Atlantic Club Casino Hotel’s much-criticized sale to the parent company of online global gambling giant PokerStars has been scrapped.
Michael Frawley, Atlantic Club’s chief operating officer, issued a statement Wednesday saying, “Our purchase agreement with PokerStars has been terminated in accordance with its terms.”
Frawley did not elaborate. An Atlantic Club spokeswoman said the casino would not comment beyond Frawley’s statement.
The Rational Group, the corporate parent of PokerStars, had proposed buying the financially ailing Atlantic Club to capitalize on New Jersey’s new Internet gambling law. However, the deal unraveled amid delays in the company getting regulatory approvals to take over the casino.
In the meantime, Frawley’s statement said the Atlantic Club will stay open and “remains committed to the aggressive pursuit of the opportunities presented by online gaming.”
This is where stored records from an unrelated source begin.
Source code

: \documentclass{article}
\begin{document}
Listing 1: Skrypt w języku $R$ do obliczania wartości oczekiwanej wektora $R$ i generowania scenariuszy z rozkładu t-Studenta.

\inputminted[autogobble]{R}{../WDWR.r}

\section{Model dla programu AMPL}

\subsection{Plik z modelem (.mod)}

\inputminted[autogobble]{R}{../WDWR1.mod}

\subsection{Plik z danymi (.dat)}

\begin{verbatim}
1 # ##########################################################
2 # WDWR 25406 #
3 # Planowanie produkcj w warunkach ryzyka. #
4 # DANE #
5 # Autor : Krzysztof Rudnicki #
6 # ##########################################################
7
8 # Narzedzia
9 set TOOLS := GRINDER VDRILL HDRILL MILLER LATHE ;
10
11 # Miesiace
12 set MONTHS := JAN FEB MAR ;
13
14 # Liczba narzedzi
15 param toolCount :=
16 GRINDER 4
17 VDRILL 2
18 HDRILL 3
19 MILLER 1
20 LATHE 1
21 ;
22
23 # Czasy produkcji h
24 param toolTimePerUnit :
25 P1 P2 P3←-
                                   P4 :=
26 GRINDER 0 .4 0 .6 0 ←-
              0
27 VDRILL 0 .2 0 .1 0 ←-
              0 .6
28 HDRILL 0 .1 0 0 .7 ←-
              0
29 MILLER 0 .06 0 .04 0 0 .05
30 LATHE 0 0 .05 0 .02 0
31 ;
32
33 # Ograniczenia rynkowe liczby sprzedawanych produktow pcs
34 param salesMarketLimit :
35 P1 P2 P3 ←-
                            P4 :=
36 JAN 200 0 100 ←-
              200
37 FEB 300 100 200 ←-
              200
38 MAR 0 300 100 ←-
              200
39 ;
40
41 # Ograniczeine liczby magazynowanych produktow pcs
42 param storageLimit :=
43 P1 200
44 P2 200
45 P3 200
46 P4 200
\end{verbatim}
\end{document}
“The advent of New Jersey’s online gaming legislation has changed Atlantic City’s future for the better, and the Atlantic Club is absolutely going to be a part of that future,” Frawley added.
David Rebuck, New Jersey’s top casino regulator, expressed confidence that the Atlantic Club will remain open, despite the sale falling through. He also raised the possibility that the Atlantic Club and the Rational Group could resurrect their negotiations or another would-be buyer could step in.
“It’s between the parties. They have to work out their agreement,” said Rebuck, the director of the state Division of Gaming Enforcement. “But I’m not worried about this casino or any other casino closing. Because of the Internet wagering law being passed, there are more interested buyers in Atlantic City than ever before. I’m feeling very good about 2013 and keeping all of the casinos open.”
The Rational Group, based on the Isle of Man in the United Kingdom, could not be immediately reached for comment.
The company announced plans in January to buy the Atlantic Club for undisclosed terms. Atlantic Club is owned by an affiliate of Colony Capital, a California-based private real estate investment group headed by billionaire Thomas Barrack.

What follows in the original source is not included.